Tutum mengungkapkan retail modern akan lebih melambung lagi jika diciptakan pasar baru, misalnya dengan menyelenggarakan program wisata belanja. Jika program itu disertakan, omzet penjualan retail modern akan melonjak dari Rp 100 triliun pada 2010 menjadi Rp 120 triliun tahun depan.

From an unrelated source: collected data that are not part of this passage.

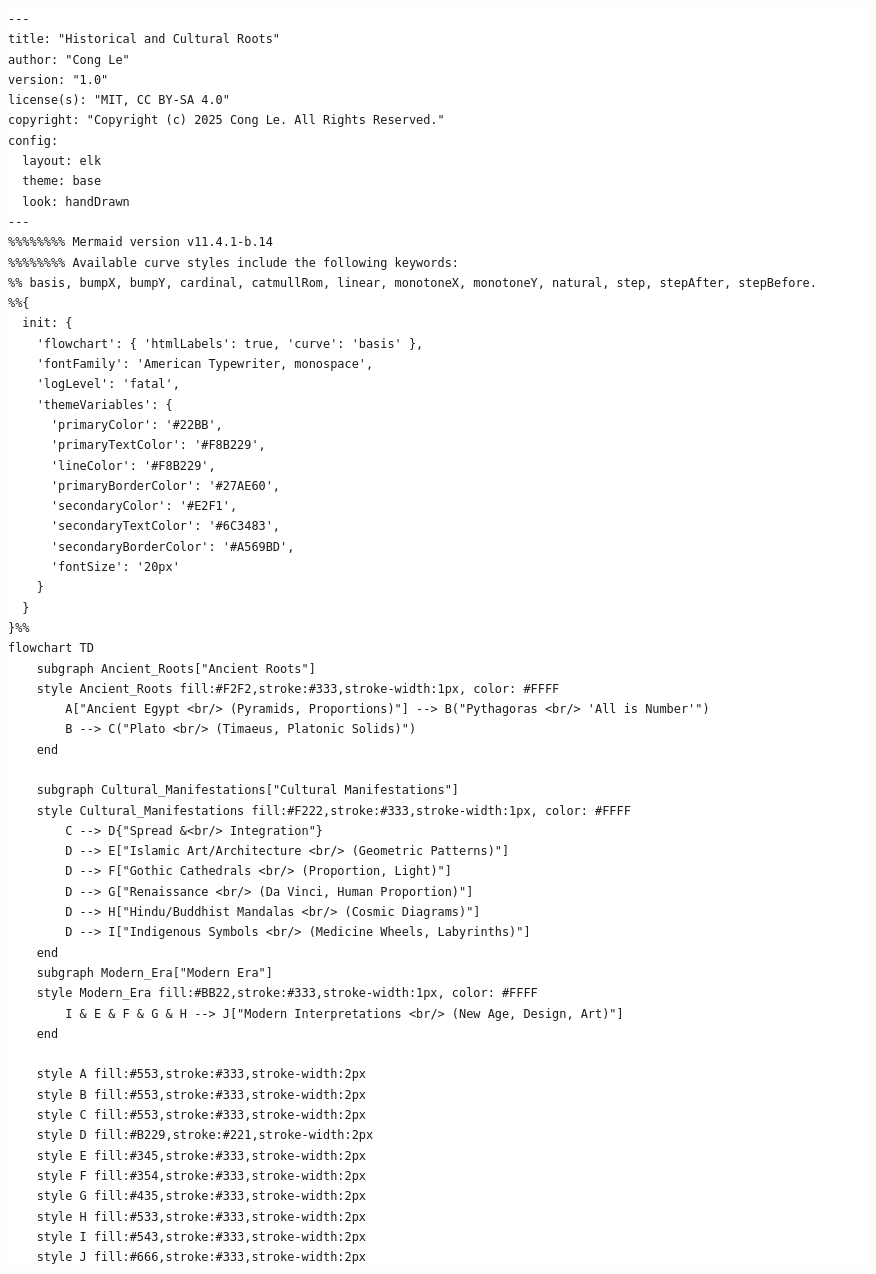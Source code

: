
 ```mermaid
---
title: "Historical and Cultural Roots"
author: "Cong Le"
version: "1.0"
license(s): "MIT, CC BY-SA 4.0"
copyright: "Copyright (c) 2025 Cong Le. All Rights Reserved."
config:
  layout: elk
  theme: base
  look: handDrawn
---
%%%%%%%% Mermaid version v11.4.1-b.14
%%%%%%%% Available curve styles include the following keywords:
%% basis, bumpX, bumpY, cardinal, catmullRom, linear, monotoneX, monotoneY, natural, step, stepAfter, stepBefore.
%%{
  init: {
    'flowchart': { 'htmlLabels': true, 'curve': 'basis' },
    'fontFamily': 'American Typewriter, monospace',
    'logLevel': 'fatal',
    'themeVariables': {
      'primaryColor': '#22BB',
      'primaryTextColor': '#F8B229',
      'lineColor': '#F8B229',
      'primaryBorderColor': '#27AE60',
      'secondaryColor': '#E2F1',
      'secondaryTextColor': '#6C3483',
      'secondaryBorderColor': '#A569BD',
      'fontSize': '20px'
    }
  }
}%%
flowchart TD
    subgraph Ancient_Roots["Ancient Roots"]
    style Ancient_Roots fill:#F2F2,stroke:#333,stroke-width:1px, color: #FFFF
        A["Ancient Egypt <br/> (Pyramids, Proportions)"] --> B("Pythagoras <br/> 'All is Number'")
        B --> C("Plato <br/> (Timaeus, Platonic Solids)")
    end

    subgraph Cultural_Manifestations["Cultural Manifestations"]
    style Cultural_Manifestations fill:#F222,stroke:#333,stroke-width:1px, color: #FFFF
        C --> D{"Spread &<br/> Integration"}
        D --> E["Islamic Art/Architecture <br/> (Geometric Patterns)"]
        D --> F["Gothic Cathedrals <br/> (Proportion, Light)"]
        D --> G["Renaissance <br/> (Da Vinci, Human Proportion)"]
        D --> H["Hindu/Buddhist Mandalas <br/> (Cosmic Diagrams)"]
        D --> I["Indigenous Symbols <br/> (Medicine Wheels, Labyrinths)"]
    end
    subgraph Modern_Era["Modern Era"]
    style Modern_Era fill:#BB22,stroke:#333,stroke-width:1px, color: #FFFF
        I & E & F & G & H --> J["Modern Interpretations <br/> (New Age, Design, Art)"]
    end

    style A fill:#553,stroke:#333,stroke-width:2px
    style B fill:#553,stroke:#333,stroke-width:2px
    style C fill:#553,stroke:#333,stroke-width:2px
    style D fill:#B229,stroke:#221,stroke-width:2px
    style E fill:#345,stroke:#333,stroke-width:2px
    style F fill:#354,stroke:#333,stroke-width:2px
    style G fill:#435,stroke:#333,stroke-width:2px
    style H fill:#533,stroke:#333,stroke-width:2px
    style I fill:#543,stroke:#333,stroke-width:2px
    style J fill:#666,stroke:#333,stroke-width:2px
```
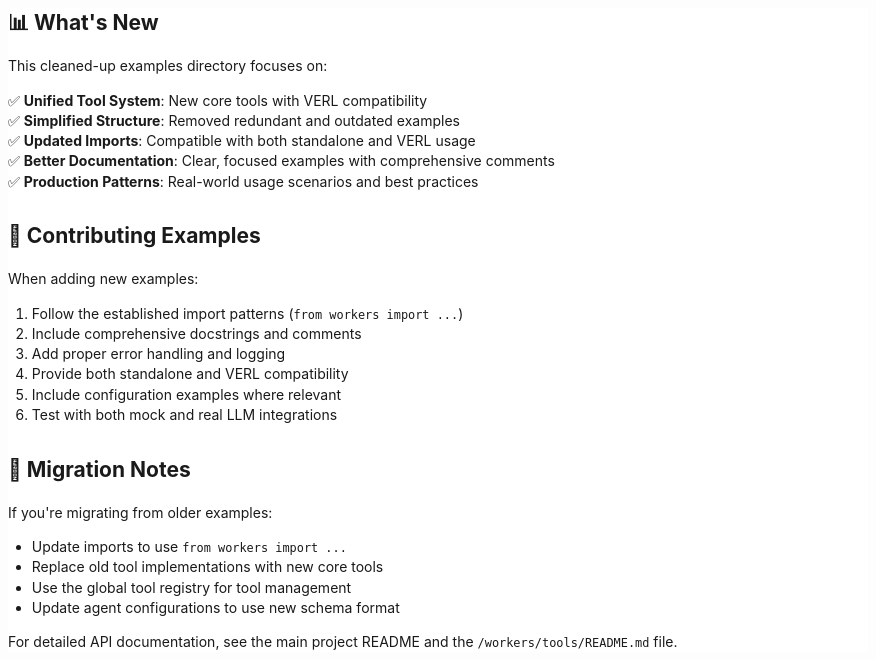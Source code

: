 ## 📊 What's New

This cleaned-up examples directory focuses on:

✅ **Unified Tool System**: New core tools with VERL compatibility  
✅ **Simplified Structure**: Removed redundant and outdated examples  
✅ **Updated Imports**: Compatible with both standalone and VERL usage  
✅ **Better Documentation**: Clear, focused examples with comprehensive comments  
✅ **Production Patterns**: Real-world usage scenarios and best practices  

## 🤝 Contributing Examples

When adding new examples:
1. Follow the established import patterns (`from workers import ...`)
2. Include comprehensive docstrings and comments
3. Add proper error handling and logging
4. Provide both standalone and VERL compatibility
5. Include configuration examples where relevant
6. Test with both mock and real LLM integrations

## 📝 Migration Notes

If you're migrating from older examples:
- Update imports to use `from workers import ...`
- Replace old tool implementations with new core tools
- Use the global tool registry for tool management
- Update agent configurations to use new schema format

For detailed API documentation, see the main project README and the `/workers/tools/README.md` file.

Cerahnya langit bisnis retail modern juga diramalkan sang pemimpin pasar, Carrefour. Setelah 40 persen sahamnya dibeli Transcorp, anak usaha Grup Para milik konglomerat Chairul Tanjung, senilai lebih dari US$ 300 juta pada April lalu, retail modern asal Prancis ini bertekad menebar lebih banyak gerai. Manajer Senior Hubungan Publik PT Carrefour Indonesia Satria Hamid Ahmadi menyebut pertumbuhan Carrefour berkisar 13 15 persen pada tahun depan.
Hypermart juga menargetkan pertumbuhan melebihi perkiraan Asosiasi. "Kalau pertumbuhan terus positif, omzet penjualan pada akhir 2014 bisa Rp 20 triliun," kata Direktur Komunikasi Korporat PT Matahari Putra Prima Tbk. Danny Konjongian.
Matahari tak asal bunyi. Profil bisnis Hypermart seakan mewakili pesatnya pertumbuhan sektor retail modern. Baru dipisahkan dari Matahari pada 2004 dengan menanggung kerugian Rp 150 miliar, pada 2009 Hypermart telah membukukan penjualan Rp 6,5 triliun dan menyebar 50 gerai sampai 2010.
Di kelas hipermarket, Carrefour masih bertakhta sebagai pemimpin pasar dengan memiliki 76 gerai, diikuti oleh Hypermart dan Giant, yang dimiliki oleh PT Hero Supermarket Tbk., dengan 37 gerai. Adapun di daerah, merek lokal seperti Yogya masih menancapkan kukunya.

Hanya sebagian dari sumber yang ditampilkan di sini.